Конечно, для ужасной дилеммы, перед которой мы стоим [признание недееспособным или отдача под суд. — М. Д.
], сумасшествие несколько менее пугающе. Но необходимо, чтобы о нем было во всеуслышание объявлено, ибо в глазах всего Петербурга и почти всей России, он — вор, и вор в худшем роде. Правда уже известна повсюду, вплоть до мельчайших подробностей, включая пропажу моих вещей. Об этом говорят в прихожих, в кабаках, на улице. И спрашивают: а наказание? После чего упрекают [нас] в слабости. <…> Увы, нам не избежать ни стыда, ложащегося на всю семью, ни упрека в непростительном послаблении, которое является поощрением для других. <…> Вообще, я боюсь видеться с людьми, мне кажется, что на меня смотрят с жалостью, а это то самое чувство, которое могут внушать стыд и бесчестье, марающие всю семью, и лучше не строить иллюзий[256].И снова момент совпадения: в этом же откровенном — несмотря на отчуждение между самими августейшими супругами — письме речь идет и о других, хотя и менее тяжелых, ударах по престижу семьи, а тем самым и монархии.

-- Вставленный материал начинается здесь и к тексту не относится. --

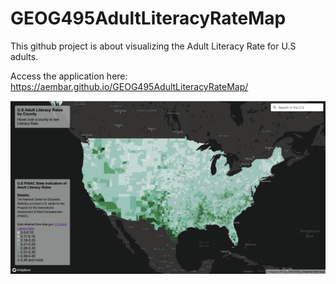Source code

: # GEOG495AdultLiteracyRateMap
This github project is about visualizing the Adult Literacy Rate for U.S adults. 

Access the application here: https://aembar.github.io/GEOG495AdultLiteracyRateMap/

![](https://github.com/aembar/GEOG495AdultLiteracyRateMap/blob/main/imgs/Screen%20Shot%202021-12-09%20at%205.59.48%20PM.png)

Наряду с решением вопроса о племяннике ближайшим поводом для беспокойства было очередное — после недавнего замужества великой княжны Марии — готовящееся бракосочетание царского чада. Невеста уже представленного на этих страницах великого князя Владимира, дочь герцога Мекленбург-Шверинского, отказывалась переходить из лютеранства в православие, что грозило нарушением прочно установившейся традиции браков российских великих князей. Императрица, которой тридцатью годами ранее этот шаг не стоил, по крайней мере внешне, мук совести, расценивала холодность будущей невестки к русской вере как дополнительный фактор дискредитации правителей в глазах подданных:
Сожаление при виде того, как отвергаются принципы и традиции прошлого, всеобще. То, что меня, я должна сказать, горько
расстроило, это слух, будто имена [особ] императорской фамилии не будут более возглашаться в церкви, прежде всего чтобы не совершить кощунства возглашением, с чашей в руках, имени похитителя святого образа [Николы, содравшего звезду с иконы. — М. Д.], а также чтобы отвлечь внимание публики от великой княгини неправославного вероисповедания! Для меня это сопоставление — нож в сердце (Le rapprochement m’est comme un poignard au cœur)[257].Воображаемый кошмар литургии без ектении, то есть фактически без молитвы о здравии и благоденствии императора и императорской фамилии, вполне мог бы быть выразительно проиллюстрирован толстовской фразой «Все смешалось в царской семье», предтечей (как показано выше) ныне знаменитого афоризма, открывающего тогда еще далеко не законченный роман, — знай тогда этот зачин императрица. Но и само ее письмо, критически упоминающее еще одного близкого родственника, можно прочитать как непреднамеренный, сам собой получившийся комментарий к картинам светского либертинства в АК
. Дело в том, что Мария Александровна более или менее открыто — во всяком случае, для императора — возлагала главную ответственность за падение нравов в правящем доме на великих князей из старшего поколения — братьев Александра II. И у отца злосчастного Николы Константина Николаевича, и у его дяди, а заодно начальника по гвардейской службе Николая Николаевича было по любовнице, и обе внебрачные связи были прочными, вросшими в жизнь. (Такая же связь имелась и у самого Александра II, но этот предмет оставался табу между супругами, судя по их переписке, до самой смерти Марии.)